Clarifications on data properties

[AngusWright]

I've just started having a play with the tomo_challenge data, and I'm curious about some of the quirks of the dataset. To this end, I've included here a bunch of observations & questions. I understand that the challenge is designed to be "idealised", however it occurs to me that many of these quirks might work to favour machine learning codes, for example, and disadvantage other methods (I give examples of what I mean).

My main observations are below. Apologies in advance for the long list (and for any silly observations...). I've also included a handful of figures to show what I mean. In each figure I have included data from both the (noisy) tomo_challenge dataset and from (noiseless!) MICE2 dataset, for comparison. Full disclosure that I am using MICE2 as a benchmark for 'what I roughly expect to see'.

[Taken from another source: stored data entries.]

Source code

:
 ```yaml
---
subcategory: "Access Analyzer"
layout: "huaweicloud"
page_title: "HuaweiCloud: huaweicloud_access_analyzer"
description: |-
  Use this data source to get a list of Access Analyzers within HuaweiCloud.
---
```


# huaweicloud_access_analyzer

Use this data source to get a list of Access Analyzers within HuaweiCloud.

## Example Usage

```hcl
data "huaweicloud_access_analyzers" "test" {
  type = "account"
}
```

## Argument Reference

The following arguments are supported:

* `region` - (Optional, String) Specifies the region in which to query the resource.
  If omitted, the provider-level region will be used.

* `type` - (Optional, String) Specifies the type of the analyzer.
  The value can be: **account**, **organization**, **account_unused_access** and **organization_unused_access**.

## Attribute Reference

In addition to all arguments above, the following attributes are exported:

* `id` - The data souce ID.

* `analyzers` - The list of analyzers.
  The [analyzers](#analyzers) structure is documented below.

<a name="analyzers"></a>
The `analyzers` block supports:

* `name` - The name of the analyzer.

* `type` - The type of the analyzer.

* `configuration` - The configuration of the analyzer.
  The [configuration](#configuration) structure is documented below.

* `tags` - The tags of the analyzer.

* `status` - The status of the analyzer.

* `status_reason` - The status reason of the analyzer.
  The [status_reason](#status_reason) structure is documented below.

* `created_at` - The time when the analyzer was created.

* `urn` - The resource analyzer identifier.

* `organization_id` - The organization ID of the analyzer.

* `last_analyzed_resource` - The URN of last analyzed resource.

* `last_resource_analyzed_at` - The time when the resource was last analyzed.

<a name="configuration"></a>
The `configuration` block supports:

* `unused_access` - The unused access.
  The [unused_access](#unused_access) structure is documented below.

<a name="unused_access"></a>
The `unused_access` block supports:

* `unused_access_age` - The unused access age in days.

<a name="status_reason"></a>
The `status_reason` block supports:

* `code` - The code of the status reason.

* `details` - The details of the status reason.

1. The colour-redshift relation shown by individual SED tracks appears chaotic. The redshift axis is clearly discretised (due to snapshots in the simulation?), which is not an issue per-se, but between adjacent snapshots the colours appear uncorrelated. Colour-redshift tracks abruptly end and restart. This behaviour is mirrored exactly in both the training and validation datasets, so may not be overly problematic for machine learning classifiers, but such behaviour could unfairly hamper template-based or hybrid approaches that (i would say fairly) assume coherent colour-redshift evolution?
   

2. The template discrimination (i.e. the ease of discerning underlying templates in colour-redshift space) appears to become better as a function of redshift, rather than worse. At a given magnitude, the colour-redshift space becomes increasingly discretised as a function of redshift.
   

3. In the above figure, you can also see that the range of galaxy colours in the tomo_challenge data is considerably smaller than in MICE2, especially in the region 0.3≤z≤0.7 where lots of blue sources are missing. Is this because the tomo_challenge templates are missing low-mass (blue) sources? This could be important prior information for bayesian codes?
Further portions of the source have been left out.